Таня встретила его в прихожей: — сходишь к Ксении Аркадьевне?

— Чё у неё, опять протекает? — пару раз Митя менял у неё прокладки в кранах на кухне и в ванне.

— Хм, протекает..

Мите не понравилось, как она на него смотрела, — «Оценивающе, что ли?»

— Где?

— Хм, течка у неё.

Митя растянул губы в улыбке, но Таня, всё так же, смотрела на него.

— Нет, ну по правде, что там у неё? Мне же инструменты нужны.

— Твой инструмент при тебе. Трахнуть её надо.

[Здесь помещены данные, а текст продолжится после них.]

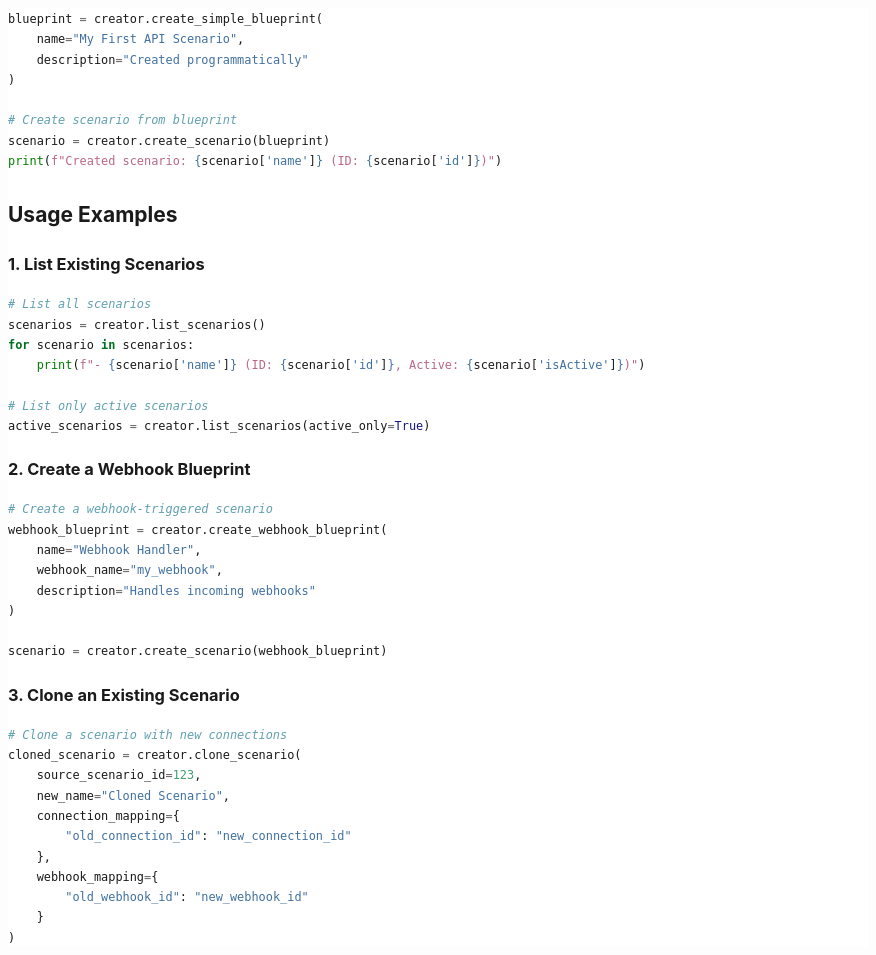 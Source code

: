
 ```python
blueprint = creator.create_simple_blueprint(
    name="My First API Scenario",
    description="Created programmatically"
)

# Create scenario from blueprint
scenario = creator.create_scenario(blueprint)
print(f"Created scenario: {scenario['name']} (ID: {scenario['id']})")
```

## Usage Examples

### 1. List Existing Scenarios

```python
# List all scenarios
scenarios = creator.list_scenarios()
for scenario in scenarios:
    print(f"- {scenario['name']} (ID: {scenario['id']}, Active: {scenario['isActive']})")

# List only active scenarios
active_scenarios = creator.list_scenarios(active_only=True)
```

### 2. Create a Webhook Blueprint

```python
# Create a webhook-triggered scenario
webhook_blueprint = creator.create_webhook_blueprint(
    name="Webhook Handler",
    webhook_name="my_webhook",
    description="Handles incoming webhooks"
)

scenario = creator.create_scenario(webhook_blueprint)
```

### 3. Clone an Existing Scenario

```python
# Clone a scenario with new connections
cloned_scenario = creator.clone_scenario(
    source_scenario_id=123,
    new_name="Cloned Scenario",
    connection_mapping={
        "old_connection_id": "new_connection_id"
    },
    webhook_mapping={
        "old_webhook_id": "new_webhook_id"
    }
)
```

Митя пытался улыбнуться, но не получилось; он, наконец, понял, как, она, на него смотрела.

— Тань?

— Да ничего. Продала я тебя за три литра малины и пару кило огурцов. Истерика у неё, на сексуальной почве. Сам виноват, не хрен было высовываться со своим членом. Иди отрабатывай; хоть какая-то польза от тебя будет, да мож ко мне сёдня не будешь приставать.

Таня улыбалась, и Митя понял, это не розыгрыш.

— Ну, и чё стоишь? Иди, она ждёт тебя. Да не буду я ревновать. К кому? Она же в матери тебе годиться, на 22 года старше. Если б ты к какой-то бабе, да утайкой.